Exercise details
Compute how many lines in the records below contain the string "property" and give that number without other output.

Provided information

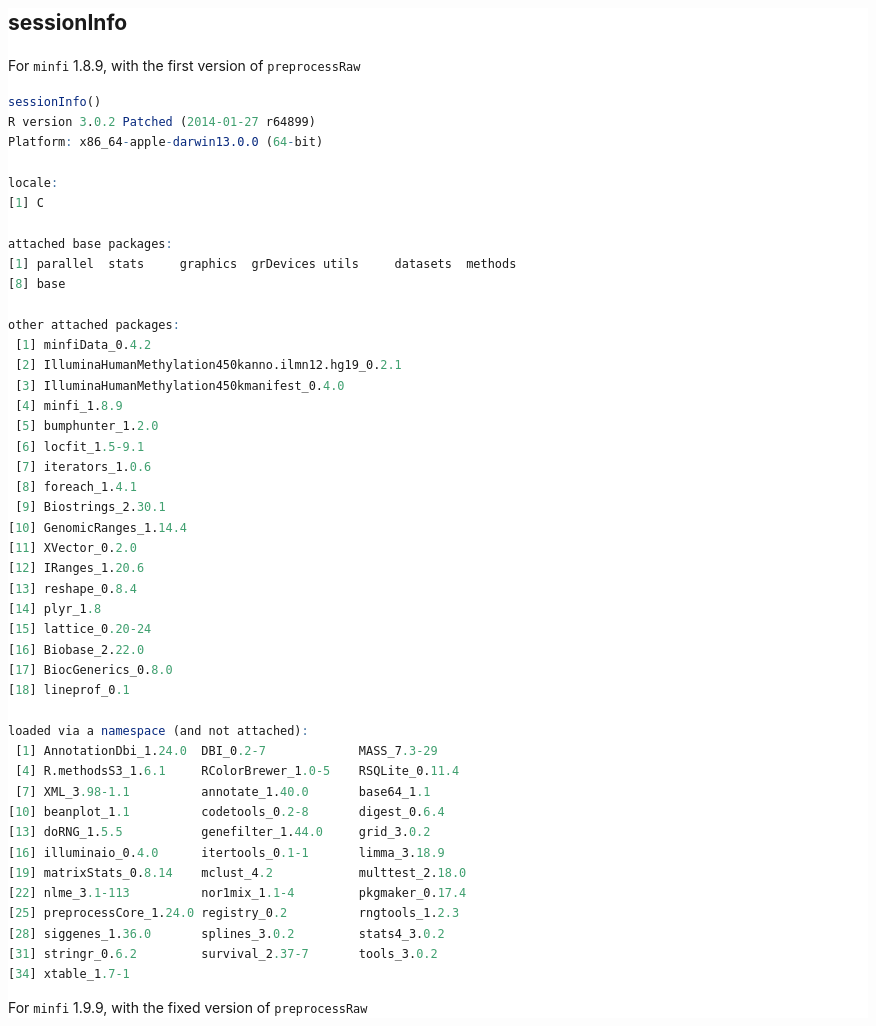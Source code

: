 sessionInfo
-----------

For `minfi` 1.8.9, with the first version of `preprocessRaw`

```r
sessionInfo()
R version 3.0.2 Patched (2014-01-27 r64899)
Platform: x86_64-apple-darwin13.0.0 (64-bit)

locale:
[1] C

attached base packages:
[1] parallel  stats     graphics  grDevices utils     datasets  methods  
[8] base     

other attached packages:
 [1] minfiData_0.4.2                                   
 [2] IlluminaHumanMethylation450kanno.ilmn12.hg19_0.2.1
 [3] IlluminaHumanMethylation450kmanifest_0.4.0        
 [4] minfi_1.8.9                                       
 [5] bumphunter_1.2.0                                  
 [6] locfit_1.5-9.1                                    
 [7] iterators_1.0.6                                   
 [8] foreach_1.4.1                                     
 [9] Biostrings_2.30.1                                 
[10] GenomicRanges_1.14.4                              
[11] XVector_0.2.0                                     
[12] IRanges_1.20.6                                    
[13] reshape_0.8.4                                     
[14] plyr_1.8                                          
[15] lattice_0.20-24                                   
[16] Biobase_2.22.0                                    
[17] BiocGenerics_0.8.0                                
[18] lineprof_0.1                                      

loaded via a namespace (and not attached):
 [1] AnnotationDbi_1.24.0  DBI_0.2-7             MASS_7.3-29          
 [4] R.methodsS3_1.6.1     RColorBrewer_1.0-5    RSQLite_0.11.4       
 [7] XML_3.98-1.1          annotate_1.40.0       base64_1.1           
[10] beanplot_1.1          codetools_0.2-8       digest_0.6.4         
[13] doRNG_1.5.5           genefilter_1.44.0     grid_3.0.2           
[16] illuminaio_0.4.0      itertools_0.1-1       limma_3.18.9         
[19] matrixStats_0.8.14    mclust_4.2            multtest_2.18.0      
[22] nlme_3.1-113          nor1mix_1.1-4         pkgmaker_0.17.4      
[25] preprocessCore_1.24.0 registry_0.2          rngtools_1.2.3       
[28] siggenes_1.36.0       splines_3.0.2         stats4_3.0.2         
[31] stringr_0.6.2         survival_2.37-7       tools_3.0.2          
[34] xtable_1.7-1         
```

For `minfi` 1.9.9, with the fixed version of `preprocessRaw`
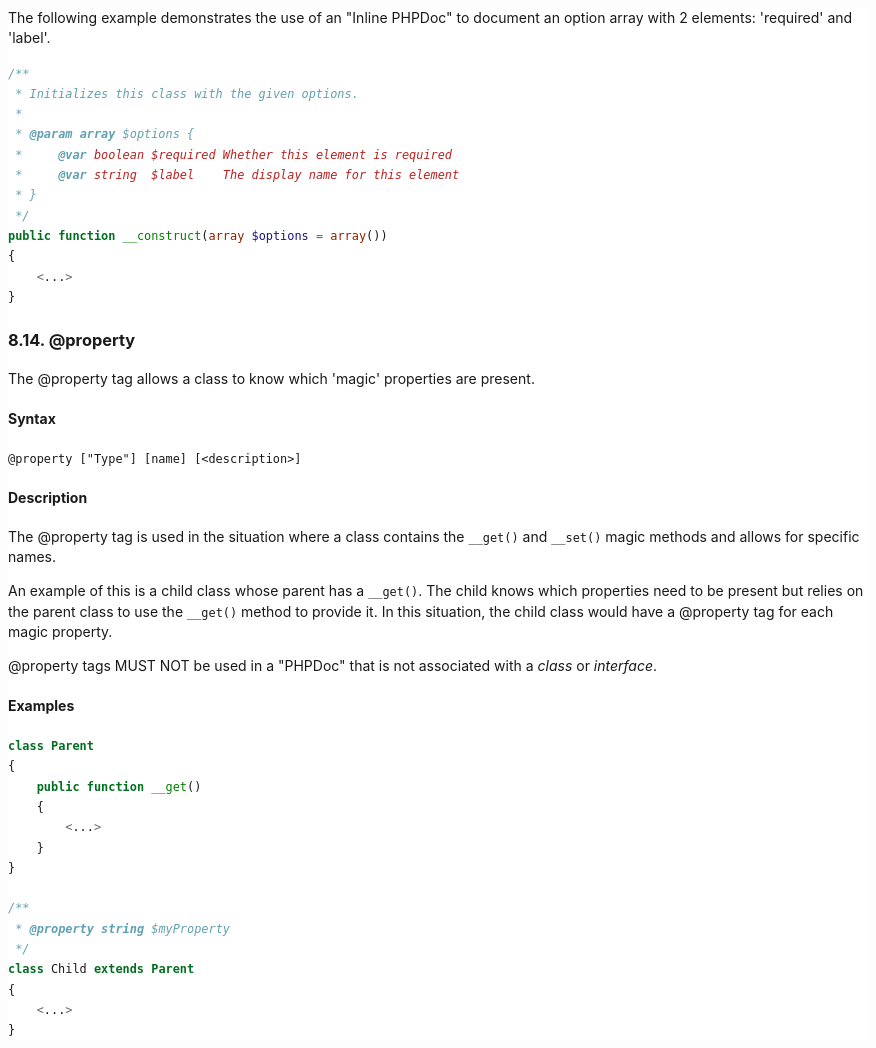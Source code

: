 The following example demonstrates the use of an "Inline PHPDoc" to document
an option array with 2 elements: 'required' and 'label'.

```php
/**
 * Initializes this class with the given options.
 *
 * @param array $options {
 *     @var boolean $required Whether this element is required
 *     @var string  $label    The display name for this element
 * }
 */
public function __construct(array $options = array())
{
    <...>
}
```

### 8.14. @property

The @property tag allows a class to know which 'magic' properties are present.

#### Syntax

    @property ["Type"] [name] [<description>]

#### Description

The @property tag is used in the situation where a class contains the
`__get()` and `__set()` magic methods and allows for specific names.

An example of this is a child class whose parent has a `__get()`. The child
knows which properties need to be present but relies on the parent class to use the
`__get()` method to provide it.
In this situation, the child class would have a @property tag for each magic
property.

@property tags MUST NOT be used in a "PHPDoc" that is not associated with
a *class* or *interface*.

#### Examples

```php
class Parent
{
    public function __get()
    {
        <...>
    }
}

/**
 * @property string $myProperty
 */
class Child extends Parent
{
    <...>
}
```


[RFC2119]:      https://tools.ietf.org/html/rfc2119
[RFC5234]:      https://tools.ietf.org/html/rfc5234
[RFC2396]:      https://tools.ietf.org/html/rfc2396
[SEMVER2]:      http://www.semver.org
[PHP_SUBSTR]:   https://php.net/manual/function.substr.php
[PHP_RESOURCE]: https://php.net/manual/language.types.resource.php
[PHP_PSEUDO]:   https://php.net/manual/language.pseudo-types.php
[PHP_CALLABLE]: https://php.net/manual/language.types.callable.php
[PHP_OOP5LSB]:  https://php.net/manual/language.oop5.late-static-bindings.php
[SPDX]:         https://www.spdx.org/licenses
[DEFACTO]:      http://www.phpdoc.org/docs/latest/index.html
[PHPDOC.ORG]:   http://www.phpdoc.org/
[FLUENT]:       https://en.wikipedia.org/wiki/Fluent_interface
[COLLECTION]:   https://en.wikipedia.org/wiki/Collection_(abstract_data_type)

Your response
8